23. Lidena

903 111 55
                                    

   Lidena eşyalarını çantasına doldurduktan sonra kitapları özenle yerleştirdi.

   "Emin misin? Nereye gideceğiz? Paran var mı? " diyerek gelen Eris çantasını sırtına yerleştiriyordu.

  "Fazla konuşmak hoşuma gitmiyor. En önemli sorunu seç ve sor. " diyerek çantasını aldı ve kılıcını özenle sırtından kemerine geçirdi.

   Eris bu söz ile duraksadı ve birkaç adım geri çekildi. Öyle böyle söyleyince bir duraksamıştı.

   "Bir planın var mı? " dediğinde Lidena başını salladı.

   "Var."

   Genç adam derin bir nefes koy verip gülümsedi.

   "Ne?"

   "Planımın olmaması. "

    Yüzündeki gülüş geldiği gibi giderken Lidena odadan sessizce çıkmıştı. Saat gecenin üçüydü. Sessizce koridordan geçmişti. Lidena kitapları ararken birçok gizli geçit bulmuştu. Gizli kapılardan geçtikten sonra kendilerini dışarı atmışlardı. Eris yaptığının ne kadar doğru olduğunu sorguluyordu sürekli ama düşününce babası olanlardan sonra asla kendisi ile gurur duymazdı.

  İki genç Eğitimhaneden bir hayli uzaklaştı. Yol boyu ne Lidena konuştu ne de Eris. Eris'in içerisindeki kaygılar o kadar büyüktü ki onu yiyip bitiyordu. Bu yüzden hiçbir şey söylemedi. Sadece Lidena'yı takip etti.

.
.
.

   "Erken mi kalktılar? "

   Mias, oda arkadaşlarını göremeyince kaşlarını havaya kaldırmıştı. Lidena ve Eris bir hayli yakınlaşmıştı. Arada bir Geile bu durumu kendisine söylüyordu ama Mias Eris'in Geile'den hoşlandığına o kadar emindi ki bunu gözardı ediyordu. O sabaha kadar.

    Yemekhaneye indiğinde onları göremedi. Geile ve Lule'ye sordu ancak onlar da görmediğini söyledi. Mias, Eris'in sınıfına gidip orda da bulamayınca komutan Ovrin'e bu durumdan söz etti.

   Komutan Ovrin ise tüm muhafızları ayağa kaldırmış, tüm eğitimhaneyi aratmaya başlamıştı.

   "Duydun mu? " dedi Ult yerinde zıplayarak. "Lidena ve Eris kaybolmuş. Herkes aşık olup firar ettiklerini söylüyor. "

   Fanra duyduğu sözler ile Ult'a baktı. Lidena denen kız öyle çabuk aşık olup kaçacak bir şey değildi. Kesinlikle altında bir şeyler vardı.

  Muhafızların her yeri arayışını izlerken Fanra, Komutan Paran'ın kendisini çağırdığını gördü. Ult'y geride bırakıp seri adımlar ile komutanının yanına gitti.

   "Beni mi çağırdınız Komutanım?" dediğinde Komutan Paran elini omzuna koydu ve genç adamın gözlerine baktı. "Annen seni çağırıyor. Kimseye gözükmeyen yanına git."

   Fanra duyduğu sözler ile kaşlarını çattı. Annesinin onu çağırma ihtimali çok düşüktü.
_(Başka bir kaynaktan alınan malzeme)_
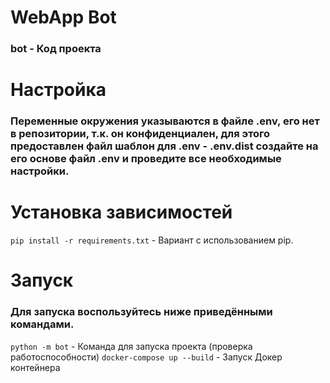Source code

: # WebApp Bot

### bot - Код проекта

# Настройка

### Переменные окружения указываются в файле .env, его нет в репозитории, т.к. он конфиденциален, для этого предоставлен файл шаблон для .env - .env.dist создайте на его основе файл .env и проведите все необходимые настройки.

# Установка зависимостей

`pip install -r requirements.txt` - Вариант с использованием pip.



# Запуск

### Для запуска воспользуйтесь ниже приведёнными командами.

`python -m bot` - Команда для запуска проекта (проверка работоспособности)
`docker-compose up --build` - Запуск Докер контейнера 
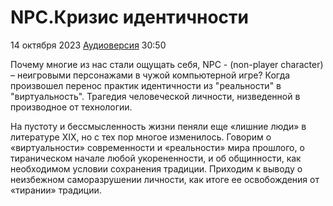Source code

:# NPC.Кризис идентичности

14 октября 2023 [Аудиоверсия](https://paradoks-pinkera-pilotnyy-vypusk.simplecast.com/episodes/the-crisis-of-identity) 30:50

Почему многие из нас стали ощущать себя, NPC - (non-player character) – неигровыми персонажами в чужой компьютерной игре?
Когда произвошел перенос практик идентичности из "реальности" в "виртуальность".
Трагедия человеческой личности, низведенной в  производное от технологии.

На пустоту и бессмысленность жизни пеняли еще «лишние люди» в литературе XIX, но с тех пор многое изменилось.
Говорим о «виртуальности» современности и «реальности» мира прошлого, о тираническом начале любой укорененности, и об общинности, как необходимом условии сохранения традиции.
Приходим к выводу о неизбежном саморазрушении личности, как итоге ее освобождения от «тирании» традиции.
Demek ki felaket bir şey olmuştu ki kimliğinin açığa çıkmasını bile göze almıştı.

   Sessizce başını salladı ve hızla oradan uzaklaştı. Hiç kimseye görünmeden eğitimhaneyi dolanmış ve annesinin odasına çıkmıştı. Birkaç kere kapıyı tıklattığında kapı hızla açıldı.

  Nuyya, Fanra'yı bir anda kavrayıp içeri almıştı. Fanra bu anı hareketi anlayamadı. Genç kadın oğluna şöyle bir baktı ve gözleri dolmasın diye dişlerini sıktı.

  "Elrin... " dedi omuzlarını tutarak. "... Başımız çok büyük belada. Sanırım biz çok büyük bir hata yaptık ya da biri bizi tuzağa düşürdü. " diyerek omzularını bıraktı ve kendi ekseninde döndü.